Task item ▸
Copy out exactly the lines from the one containing "[**TransactionParseResponse**](TransactionParseResponse.md)" to the end of the records below, both included, and nothing else.

Supplied records Start Marker

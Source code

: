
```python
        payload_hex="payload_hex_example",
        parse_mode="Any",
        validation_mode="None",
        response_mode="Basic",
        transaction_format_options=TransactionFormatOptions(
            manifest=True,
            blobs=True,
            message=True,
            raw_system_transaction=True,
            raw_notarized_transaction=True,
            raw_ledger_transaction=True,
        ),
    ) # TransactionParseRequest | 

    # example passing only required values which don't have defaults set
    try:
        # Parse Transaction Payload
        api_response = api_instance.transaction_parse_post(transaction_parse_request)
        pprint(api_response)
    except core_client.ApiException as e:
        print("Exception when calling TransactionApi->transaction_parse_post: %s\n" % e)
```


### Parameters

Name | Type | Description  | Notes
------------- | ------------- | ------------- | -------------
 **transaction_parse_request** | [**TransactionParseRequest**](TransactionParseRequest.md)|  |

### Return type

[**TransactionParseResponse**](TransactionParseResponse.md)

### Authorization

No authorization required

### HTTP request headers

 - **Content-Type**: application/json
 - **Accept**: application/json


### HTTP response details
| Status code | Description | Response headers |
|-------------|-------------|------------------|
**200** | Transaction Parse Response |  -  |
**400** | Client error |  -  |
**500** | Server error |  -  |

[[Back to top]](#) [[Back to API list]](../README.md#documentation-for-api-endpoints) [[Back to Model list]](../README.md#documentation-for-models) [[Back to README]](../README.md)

Supplied records End Marker

Answer section ▸
[**TransactionParseResponse**](TransactionParseResponse.md)

### Authorization

No authorization required

### HTTP request headers

 - **Content-Type**: application/json
 - **Accept**: application/json


### HTTP response details
| Status code | Description | Response headers |
|-------------|-------------|------------------|
**200** | Transaction Parse Response |  -  |
**400** | Client error |  -  |
**500** | Server error |  -  |

[[Back to top]](#) [[Back to API list]](../README.md#documentation-for-api-endpoints) [[Back to Model list]](../README.md#documentation-for-models) [[Back to README]](../README.md)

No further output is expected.